Vorab gehe ich davon aus, dass Sie freiwilliges Mitglied in der gesetzlichen Krankenversicherung sind, also alle Sozialversicherungsbeiträge von Ihnen selbst gezahlt und nicht etwa durch den Rentenversicherungsträger vor Auszahlung der Rente an Sie abgeführt werden. Nur vor diesem Hintergrund sind die „Einheitlichen Grundsätze zur Beitragsbemessung freiwilliger Mitglieder der gesetzlichen Krankenversicherung und weiterer Mitgliedergruppen sowie zur Zahlung und Fälligkeit der von Mitgliedern selbst zu entrichtenden Beiträge“ (Beitragsverfahrensgrundsätze Selbstzahler), auf die sich die TK beruft, überhaupt anwendbar.
§ 3 dieser Grundsätze, der in Verbindung mit § 240 SGB V (5. Sozialgesetzbuch) die Rechtsgrundlage bildet, lautet wie folgt:

§ 3 BVSzGsBeitragspflichtige Einnahmen
(1) 1Als beitragspflichtige Einnahmen sind das Arbeitsentgelt, das Arbeitseinkommen, der Zahlbetrag der Rente der gesetzlichen Rentenversicherung, der Zahlbetrag der Versorgungsbezüge sowie alle Einnahmen und Geldmittel, die für den Lebensunterhalt verbraucht werden oder verbraucht werden können, ohne Rücksicht auf ihre steuerliche Behandlung zugrunde zu legen. 2Einnahmen, die nicht in Geld bestehen, sind entsprechend den für die Sachbezüge geltenden Regelungen der Sozialversicherungsentgeltverordnung zu bewerten. 3Die Einnahmen sind nach wirtschaftlichen Gesichtspunkten abzugrenzen; eine die beitragspflichtigen Einnahmen mindernde Berücksichtigung von Zwecksetzungen einzelner Einnahmen findet nicht statt.

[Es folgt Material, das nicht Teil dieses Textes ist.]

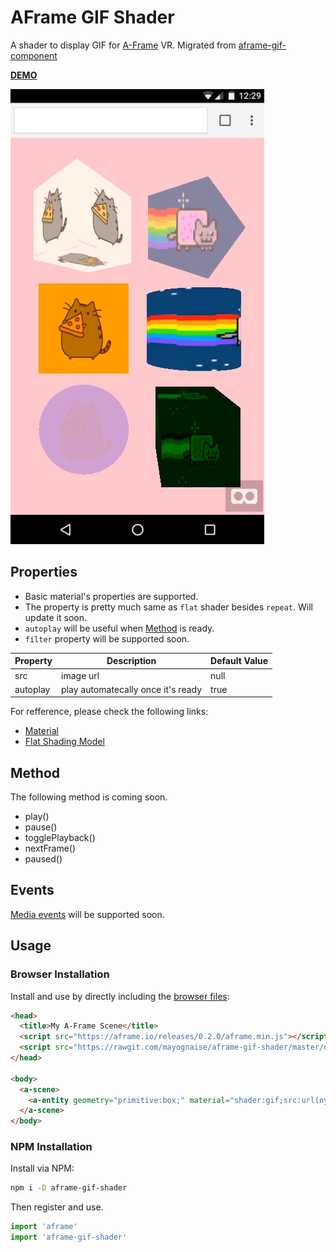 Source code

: # AFrame GIF Shader

A shader to display GIF for [A-Frame](https://aframe.io) VR. Migrated from [aframe-gif-component](https://github.com/mayognaise/aframe-gif-component)


**[DEMO](https://mayognaise.github.io/aframe-gif-shader/basic/index.html)**

![example](example.gif)


## Properties

- Basic material's properties are supported.
- The property is pretty much same as `flat` shader besides `repeat`. Will update it soon.
- `autoplay` will be useful when [Method](#method) is ready.
- `filter` property will be supported soon.

| Property | Description | Default Value |
| -------- | ----------- | ------------- |
|src|image url|null|
|autoplay|play automatecally once it's ready|true|

For refference, please check the following links:
- [Material](https://aframe.io/docs/components/material.html)
- [Flat Shading Model](https://aframe.io/docs/core/shaders.html#Flat-Shading-Model)


## Method

The following method is coming soon.

- play()
- pause()
- togglePlayback()
- nextFrame()
- paused()


## Events

[Media events](https://developer.mozilla.org/en-US/docs/Web/Guide/Events/Media_events) will be supported soon.


## Usage

### Browser Installation

Install and use by directly including the [browser files](dist):

```html
<head>
  <title>My A-Frame Scene</title>
  <script src="https://aframe.io/releases/0.2.0/aframe.min.js"></script>
  <script src="https://rawgit.com/mayognaise/aframe-gif-shader/master/dist/aframe-gif-shader.min.js"></script>
</head>

<body>
  <a-scene>
    <a-entity geometry="primitive:box;" material="shader:gif;src:url(nyancat.gif);color:green;opacity:.8"></a-entity>
  </a-scene>
</body>
```

### NPM Installation

Install via NPM:

```bash
npm i -D aframe-gif-shader
```

Then register and use.

```js
import 'aframe'
import 'aframe-gif-shader'
```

Als Versorgungsbezüge wird man die „Opferrente“ nicht qualifizieren können, da diese nicht der Versorgung dient sondern eine Wiedergutmachung für erlittenes Unrecht oder Schaden darstellt. Allerdings nennt § 3 dann zusätzlich „alle Einnahmen und Geldmittel, die für den Lebensunterhalt verbraucht werden oder verbraucht werden können“. Dies stellt eine Art „Gummiparagraph“ dar, womit dann wirklich alle finanziellen Zuflüsse gleich welcher Art umfasst sind, selbst dann wenn sie nicht der Besteuerung unterliegen.
Gemäß § 240 SGB V sind nur der Gründungszuschuss sowie das Pflegegeld hiervon ausdrücklich ausgenommen.

Somit fällt dann auch Ihre Entschädigungsrente darunter, genau wie andere Arten von Wiedergutmachungszahlungen wie bspw. Renten für Unfallopfer.

Ich empfehle jedoch in jedem Fall gegen einen entsprechenden bescheid der Krankenkasse fristgerecht Widerspruch und ggfs. auch Klage zum Sozialgericht einzureichen. Wie zu erfahren war, ist bereits ein Verfahren vor dem Bundessozialgericht anhängig, von dem eine Richtungsweisung erwartet wird.